WHAT YOU HAVE TO DO:
Each line of the records that includes "Lines" should be found and copied.

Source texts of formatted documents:
|---|

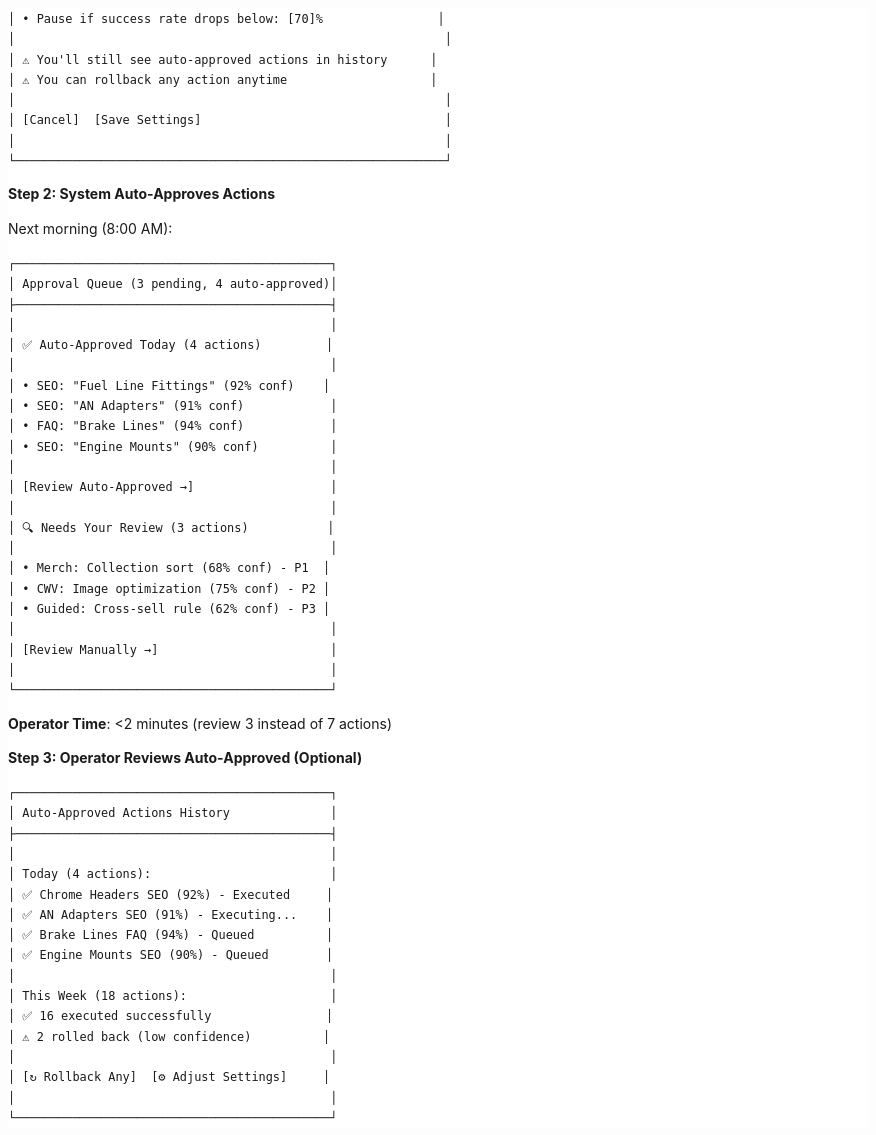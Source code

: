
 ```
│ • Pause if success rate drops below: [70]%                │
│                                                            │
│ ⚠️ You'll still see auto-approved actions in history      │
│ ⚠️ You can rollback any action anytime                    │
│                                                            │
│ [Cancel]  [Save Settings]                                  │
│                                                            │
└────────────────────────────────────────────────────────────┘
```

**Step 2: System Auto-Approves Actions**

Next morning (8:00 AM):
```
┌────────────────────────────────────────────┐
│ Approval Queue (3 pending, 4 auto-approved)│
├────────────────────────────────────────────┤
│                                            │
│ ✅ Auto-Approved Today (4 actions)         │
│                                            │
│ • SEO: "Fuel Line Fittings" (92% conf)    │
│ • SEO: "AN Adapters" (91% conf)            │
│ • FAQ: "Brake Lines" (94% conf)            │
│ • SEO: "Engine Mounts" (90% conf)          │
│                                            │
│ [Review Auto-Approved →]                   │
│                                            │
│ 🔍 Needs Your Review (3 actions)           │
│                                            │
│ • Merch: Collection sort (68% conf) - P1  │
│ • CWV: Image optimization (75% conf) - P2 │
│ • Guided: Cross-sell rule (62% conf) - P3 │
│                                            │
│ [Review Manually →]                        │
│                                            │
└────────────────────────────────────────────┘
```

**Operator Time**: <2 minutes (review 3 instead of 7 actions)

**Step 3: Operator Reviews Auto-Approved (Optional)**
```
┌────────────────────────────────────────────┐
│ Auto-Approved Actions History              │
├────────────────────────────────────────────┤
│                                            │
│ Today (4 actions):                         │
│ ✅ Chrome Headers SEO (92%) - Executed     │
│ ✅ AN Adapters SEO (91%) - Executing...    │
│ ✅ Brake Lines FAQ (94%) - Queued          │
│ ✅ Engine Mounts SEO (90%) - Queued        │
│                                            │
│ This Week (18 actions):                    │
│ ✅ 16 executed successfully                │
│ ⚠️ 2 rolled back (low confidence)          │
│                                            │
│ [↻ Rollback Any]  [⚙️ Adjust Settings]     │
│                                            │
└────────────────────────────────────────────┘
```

|---|

TASK SOLUTION:
│ • FAQ: "Brake Lines" (94% conf)            │
│ ✅ Brake Lines FAQ (94%) - Queued          │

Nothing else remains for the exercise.